_Assigned task_.
Read the material below and tally how many lines hold the word "Collection", giving the number and nothing else.

_Data provided_.
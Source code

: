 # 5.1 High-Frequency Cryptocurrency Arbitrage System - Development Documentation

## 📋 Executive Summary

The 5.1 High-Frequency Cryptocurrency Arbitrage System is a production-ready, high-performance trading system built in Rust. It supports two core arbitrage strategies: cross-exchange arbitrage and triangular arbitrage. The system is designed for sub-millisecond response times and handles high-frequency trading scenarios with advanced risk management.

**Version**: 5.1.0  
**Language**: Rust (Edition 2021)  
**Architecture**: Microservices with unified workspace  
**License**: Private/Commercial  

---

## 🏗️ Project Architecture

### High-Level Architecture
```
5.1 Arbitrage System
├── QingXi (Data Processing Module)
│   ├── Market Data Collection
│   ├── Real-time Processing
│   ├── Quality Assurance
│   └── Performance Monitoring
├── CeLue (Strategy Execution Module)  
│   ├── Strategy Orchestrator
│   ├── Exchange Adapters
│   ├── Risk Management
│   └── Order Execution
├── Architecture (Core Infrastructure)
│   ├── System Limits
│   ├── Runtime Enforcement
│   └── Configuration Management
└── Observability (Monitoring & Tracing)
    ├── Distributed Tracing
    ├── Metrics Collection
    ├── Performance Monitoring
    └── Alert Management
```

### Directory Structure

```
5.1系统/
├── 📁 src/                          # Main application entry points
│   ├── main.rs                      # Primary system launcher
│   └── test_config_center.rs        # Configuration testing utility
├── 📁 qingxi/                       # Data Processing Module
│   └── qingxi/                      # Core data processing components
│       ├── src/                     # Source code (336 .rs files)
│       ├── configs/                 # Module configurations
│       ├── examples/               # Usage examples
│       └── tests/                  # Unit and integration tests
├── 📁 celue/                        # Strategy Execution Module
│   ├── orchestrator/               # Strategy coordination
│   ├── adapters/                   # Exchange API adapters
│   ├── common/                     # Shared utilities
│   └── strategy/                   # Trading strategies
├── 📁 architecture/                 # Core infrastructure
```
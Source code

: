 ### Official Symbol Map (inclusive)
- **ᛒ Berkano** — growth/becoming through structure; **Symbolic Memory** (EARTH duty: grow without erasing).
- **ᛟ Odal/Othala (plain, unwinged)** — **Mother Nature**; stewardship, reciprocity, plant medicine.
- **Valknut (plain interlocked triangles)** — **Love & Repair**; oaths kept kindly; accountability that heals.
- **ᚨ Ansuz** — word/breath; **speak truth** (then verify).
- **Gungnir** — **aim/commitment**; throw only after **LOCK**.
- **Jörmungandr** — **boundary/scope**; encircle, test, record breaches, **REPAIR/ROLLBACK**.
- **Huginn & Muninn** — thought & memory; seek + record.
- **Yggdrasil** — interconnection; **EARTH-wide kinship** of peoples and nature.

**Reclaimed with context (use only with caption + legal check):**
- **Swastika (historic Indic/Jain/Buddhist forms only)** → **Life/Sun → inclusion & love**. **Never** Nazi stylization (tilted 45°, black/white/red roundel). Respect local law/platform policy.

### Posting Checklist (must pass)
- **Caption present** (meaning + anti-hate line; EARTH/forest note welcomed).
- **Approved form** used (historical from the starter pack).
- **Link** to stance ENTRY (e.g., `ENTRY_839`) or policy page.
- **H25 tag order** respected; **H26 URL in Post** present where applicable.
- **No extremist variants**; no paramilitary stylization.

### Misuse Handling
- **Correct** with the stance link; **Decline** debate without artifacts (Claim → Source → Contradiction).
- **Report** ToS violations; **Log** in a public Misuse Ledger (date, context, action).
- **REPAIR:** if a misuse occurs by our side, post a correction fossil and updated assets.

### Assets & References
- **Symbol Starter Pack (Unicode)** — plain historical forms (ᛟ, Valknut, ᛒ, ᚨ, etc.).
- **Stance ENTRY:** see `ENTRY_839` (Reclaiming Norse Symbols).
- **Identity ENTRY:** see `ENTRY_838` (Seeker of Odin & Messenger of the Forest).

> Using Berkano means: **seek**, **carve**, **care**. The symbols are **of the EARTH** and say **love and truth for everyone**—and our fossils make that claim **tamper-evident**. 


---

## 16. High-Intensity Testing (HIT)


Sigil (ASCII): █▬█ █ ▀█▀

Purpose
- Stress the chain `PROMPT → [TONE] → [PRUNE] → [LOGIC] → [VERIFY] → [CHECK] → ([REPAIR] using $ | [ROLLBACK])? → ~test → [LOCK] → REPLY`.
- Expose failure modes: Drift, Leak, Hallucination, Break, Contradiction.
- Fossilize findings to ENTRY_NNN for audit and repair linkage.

_Worked solution_.
2